Cement can take up to 8 weeks I believe to fully cure. The cement will be very alkaline or acidic I dont remember what way and either raise or lower your PH and that can cause you problems. I see you tested with test strips but I wouldnt trust them as they can be very inacurate so you should pick up a liquid test kit IMO. I know we use to use cement to make rock work for reef tanks but we would keep the rocks we made in a tub and do 100% WC's every couple days till the PH would stabilize low.


----------



## holly12 (Apr 21, 2011)

Just wondering... how many fish do you have in the 10g? A Cichlid is too big for a 10g and you said _one_ of them was acting weird...

Or, are you moving them all to the 30g when it's fully cycled?

How are you cycling the tank? Just letting it sit and running the filter for 3 weeks isn't cycling the tank. You need an ammonia source. Have you though of Fishless cycling? There's a sticky in the forum on how to do it. It's great, because you don't risk the lives of any fish.

As for the cement, I don't know... I wouldn't use anything that isn't specifically for aquarium use.


----------



## mittos (Oct 4, 2011)




----------



## mittos (Oct 4, 2011)

I slowly acclimated a few tetras and they seem to be doing fine. We'll see if they make it through the night. 

I really hope the cement I used isn't poisonous. I got the idea from a few different DIY Posts on different forums about Polystyrene / Cement Backgrounds. It sure was a pain in the butt to make.


----------



## jrman83 (Jul 9, 2010)

Does the water have a rainbow colored sheen on top of the water? If you suspect the water of having something in it from your work, do a very large water change (>70%), let it run a day and do it again.
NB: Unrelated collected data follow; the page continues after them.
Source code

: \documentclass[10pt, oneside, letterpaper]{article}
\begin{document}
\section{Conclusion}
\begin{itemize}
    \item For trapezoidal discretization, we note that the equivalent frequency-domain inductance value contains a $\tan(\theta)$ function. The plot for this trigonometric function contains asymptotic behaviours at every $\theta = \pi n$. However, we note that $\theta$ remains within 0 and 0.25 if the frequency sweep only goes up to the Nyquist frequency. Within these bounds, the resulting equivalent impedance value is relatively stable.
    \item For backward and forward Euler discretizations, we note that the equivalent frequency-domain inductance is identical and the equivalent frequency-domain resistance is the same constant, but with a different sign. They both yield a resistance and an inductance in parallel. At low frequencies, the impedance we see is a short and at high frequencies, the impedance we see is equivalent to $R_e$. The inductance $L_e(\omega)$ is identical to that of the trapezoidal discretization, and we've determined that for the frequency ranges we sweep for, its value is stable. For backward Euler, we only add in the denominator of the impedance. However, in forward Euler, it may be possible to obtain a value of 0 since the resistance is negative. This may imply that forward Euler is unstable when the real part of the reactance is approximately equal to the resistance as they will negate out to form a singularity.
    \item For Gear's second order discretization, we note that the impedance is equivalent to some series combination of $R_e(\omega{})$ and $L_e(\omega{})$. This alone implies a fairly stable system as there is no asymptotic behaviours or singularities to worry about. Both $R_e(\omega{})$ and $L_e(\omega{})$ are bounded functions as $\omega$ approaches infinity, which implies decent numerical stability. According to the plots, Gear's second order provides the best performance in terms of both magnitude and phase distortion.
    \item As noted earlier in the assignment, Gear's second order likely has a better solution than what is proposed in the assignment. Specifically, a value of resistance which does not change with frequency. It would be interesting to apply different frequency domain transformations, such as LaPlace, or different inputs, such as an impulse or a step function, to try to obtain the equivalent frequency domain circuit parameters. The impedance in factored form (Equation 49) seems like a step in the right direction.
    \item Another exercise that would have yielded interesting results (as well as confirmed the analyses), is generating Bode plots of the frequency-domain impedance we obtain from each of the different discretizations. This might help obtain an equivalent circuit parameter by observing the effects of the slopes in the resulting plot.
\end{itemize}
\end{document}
Does the water have a scent to it?


----------



## majerah1 (Oct 29, 2010)

Whats the ammonia level?I have read up on doing a background as you did(its very pretty BTW)I think I read the cement will lech ammonia levels for a few weeks as well as the PH being extremly high.Many builders would do 100% waterchanges on a daily or every other day,for about two weeks and then do very large ones until the readings were normal.It does take time.

In any case,I do hope it works out well for you and your fish make it.If they do not,then I would do the heavy changes and then do a fishless cycle before adding anyone else to it.


----------



## mittos (Oct 4, 2011)

Hmmm, I'm not sure what the ammonia level is. I just realized the strips I have don't test for ammonia. The tetras made it through the night! I guess the water quality is much better now. 

The water looks and smells fine JRMAN. No oil slick like coat to be found. I did do a 2/3 water change a few days ago. 


About the 10 gallon tank with the cichlids, I got them reeeeally tiny but they are starting to get too big. I also have an African butterfly fish in there. I was hoping to have the 30 gall ready before the fish got too big. 

I want to have 2 groups of 3 gourami in the 30 gall. I did some research and I think they should be find with a butterfly and two small cichlids, what do you guys think?


----------